A powerful personal narrative from Winfred Rembert who survived a lynching as a teenager. A must watch.
The founder and curator of the New Jim Crow museum, Dr. David Pilgrim, gives short history lessons as he walks viewers through his museum. One of the points that the museum attempts to get across (and does well) is the pervasive nature of the racist laws, caricatures, and violence against Black people across the United States. Well worth 23 minutes of your time. This is an excellent video for a history class or small group discussion.
Another round of commonly asked questions about racism. Has the church really been complicit in racism? How come I cannot just focus on "sharing the gospel?" Are Christian obligated to speak up about racism? Why can't Black people and people of color just "pull themselves up by their bootstraps?" How can I help?
Top five commonly asked questions about racism. Does racism still exist? Is colorblindness enough? Why is there a disconnect between white Americans and Americans of color? Is racism an individual or systemic issue? What are critical race theory and intersectionality?

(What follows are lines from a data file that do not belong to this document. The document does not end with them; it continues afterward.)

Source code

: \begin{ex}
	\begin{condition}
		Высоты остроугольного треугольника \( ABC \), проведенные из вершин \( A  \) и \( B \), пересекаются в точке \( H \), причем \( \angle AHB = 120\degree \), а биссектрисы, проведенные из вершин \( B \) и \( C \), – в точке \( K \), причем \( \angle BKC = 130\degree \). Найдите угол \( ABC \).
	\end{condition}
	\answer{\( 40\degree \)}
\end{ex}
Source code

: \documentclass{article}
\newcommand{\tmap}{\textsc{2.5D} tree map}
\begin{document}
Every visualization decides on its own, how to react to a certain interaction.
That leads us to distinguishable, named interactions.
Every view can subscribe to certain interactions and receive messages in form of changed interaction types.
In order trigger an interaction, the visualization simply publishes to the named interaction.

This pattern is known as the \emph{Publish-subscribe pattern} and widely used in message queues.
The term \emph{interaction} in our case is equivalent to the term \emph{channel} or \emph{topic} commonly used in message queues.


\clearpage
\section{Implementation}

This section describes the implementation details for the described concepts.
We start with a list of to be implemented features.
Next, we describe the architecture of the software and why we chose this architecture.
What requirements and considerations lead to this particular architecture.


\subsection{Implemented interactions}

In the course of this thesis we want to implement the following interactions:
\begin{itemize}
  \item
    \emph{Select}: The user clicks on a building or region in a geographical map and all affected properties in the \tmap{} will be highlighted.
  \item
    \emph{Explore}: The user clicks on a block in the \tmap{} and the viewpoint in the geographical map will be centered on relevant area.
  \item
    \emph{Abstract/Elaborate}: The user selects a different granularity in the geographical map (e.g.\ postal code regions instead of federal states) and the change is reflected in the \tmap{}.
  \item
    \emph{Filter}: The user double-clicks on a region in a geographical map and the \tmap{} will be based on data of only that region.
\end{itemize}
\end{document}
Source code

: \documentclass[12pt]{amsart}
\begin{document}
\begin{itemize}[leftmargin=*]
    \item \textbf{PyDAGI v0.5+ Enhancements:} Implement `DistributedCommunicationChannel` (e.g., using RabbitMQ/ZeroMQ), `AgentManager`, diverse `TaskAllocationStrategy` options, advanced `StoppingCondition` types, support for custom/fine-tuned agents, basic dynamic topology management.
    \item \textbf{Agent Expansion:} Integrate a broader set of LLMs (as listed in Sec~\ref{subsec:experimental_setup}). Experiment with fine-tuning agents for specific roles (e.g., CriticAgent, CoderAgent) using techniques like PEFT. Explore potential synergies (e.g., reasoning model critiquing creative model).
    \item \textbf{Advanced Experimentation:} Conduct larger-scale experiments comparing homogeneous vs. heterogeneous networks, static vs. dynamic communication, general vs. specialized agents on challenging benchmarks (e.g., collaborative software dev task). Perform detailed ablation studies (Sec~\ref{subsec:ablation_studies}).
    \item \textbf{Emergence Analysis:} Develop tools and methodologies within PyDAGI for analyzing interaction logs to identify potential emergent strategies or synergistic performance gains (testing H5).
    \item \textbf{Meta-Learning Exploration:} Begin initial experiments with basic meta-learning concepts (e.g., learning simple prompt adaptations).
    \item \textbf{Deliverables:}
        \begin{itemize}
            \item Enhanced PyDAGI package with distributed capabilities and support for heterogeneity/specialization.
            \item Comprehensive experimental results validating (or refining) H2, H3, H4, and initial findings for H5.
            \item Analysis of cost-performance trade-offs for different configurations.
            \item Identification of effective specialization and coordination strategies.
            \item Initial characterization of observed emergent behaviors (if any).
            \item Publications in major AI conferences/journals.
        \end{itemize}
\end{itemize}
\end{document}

At first glance LA 92 is a history lesson about the Los Angeles violence in 1992 following the Rodney King verdict, but just below the surface is a warning and a call for Americans to wake up. For hundreds of years Black people and people of color have complained about police brutality and, unfortunately, most of the time white people have ignored or dismissed the calls for help or justice. This indifference and callousness combined with other issues such as high unemployment, underfunded schools, and aggressive policing tactics has led to frustration which manifests itself in violence.
Almost every Christian is familiar with the Samaritan women at the well story in John, but few see it as a blueprint for how to cross racial divisions. Preaching from John 4:1-42 Oakcliff Bible Fellowship (Dallas, TX) pastor Tony Evans says Jesus first meets the woman as a person and then speaks to her soul.

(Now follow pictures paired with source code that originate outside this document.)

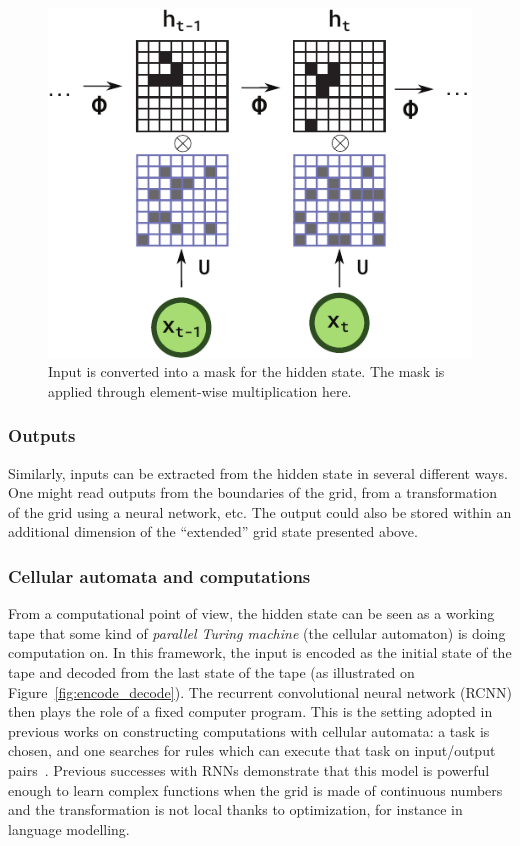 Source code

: \begin{description}
\begin{figure}[ht]
  \centering
  \includegraphics[width=.5\linewidth]{figures/mask.pdf}
  \caption{\label{fig:mask} Input is converted into a mask for the hidden state.
  The mask is applied through element-wise multiplication here.}
\end{figure}

\end{description}

\subsubsection{Outputs}

Similarly, inputs can be extracted from the hidden state in several different
ways. One might read outputs from the boundaries of the grid, from a
transformation of the grid using a neural network, etc. The output could also be
stored within an additional dimension of the ``extended'' grid state presented
above.

\subsubsection{Cellular automata and computations}

From a computational point of view, the hidden state can be seen as a working
tape that some kind of \emph{parallel Turing machine} (the cellular automaton)
is doing computation on. In this framework, the input is encoded as the initial
state of the tape and decoded from the last state of the tape (as illustrated on
Figure~\ref{fig:encode_decode}). The recurrent convolutional neural network
(RCNN) then plays the role of a fixed computer program. This is the setting
adopted in previous works on constructing computations with cellular automata: a
task is chosen, and one searches for rules which can execute that task on
input/output pairs~\parencite{mitchellComputationCellularAutomata2005}. Previous
successes with RNNs demonstrate that this model is powerful enough to learn
complex functions when the grid is made of continuous numbers and the
transformation is not local thanks to optimization, for instance in language
modelling.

Does white privilege exist? If it does exist, why is the idea repulsive to so many people? What are we supposed to do about it? Pastor Tim Cain of Kaleo Church (Lakeside, CA) answers those questions and more in a convicting sermon full of wisdom. Cain believes that we must first acknowledge that advantages exist, realize that everything we have is a gift from God, and then steward our privilege for the oppressed.
A history of another brutal part of America's past that is glossed over Worse Than Slavery tells the story of convict leasing, a thinly veiled system of slavery, through the songs of convicts, court documents, and local newspapers.
Weaving current and historical events while preaching from Luke 18:1-8 pastor Taurus Montgomery of Pioneer Memorial Church (Benton Harbor, MI) lists five things white Christians can do to fight racism. One, educate yourself to understand the problems of injustice. Two, feel the pain of justice in and out of the church. Three, protest the pattern persistently. Four, be a partner for progress. Five, pray to be purged of prejudice persistently.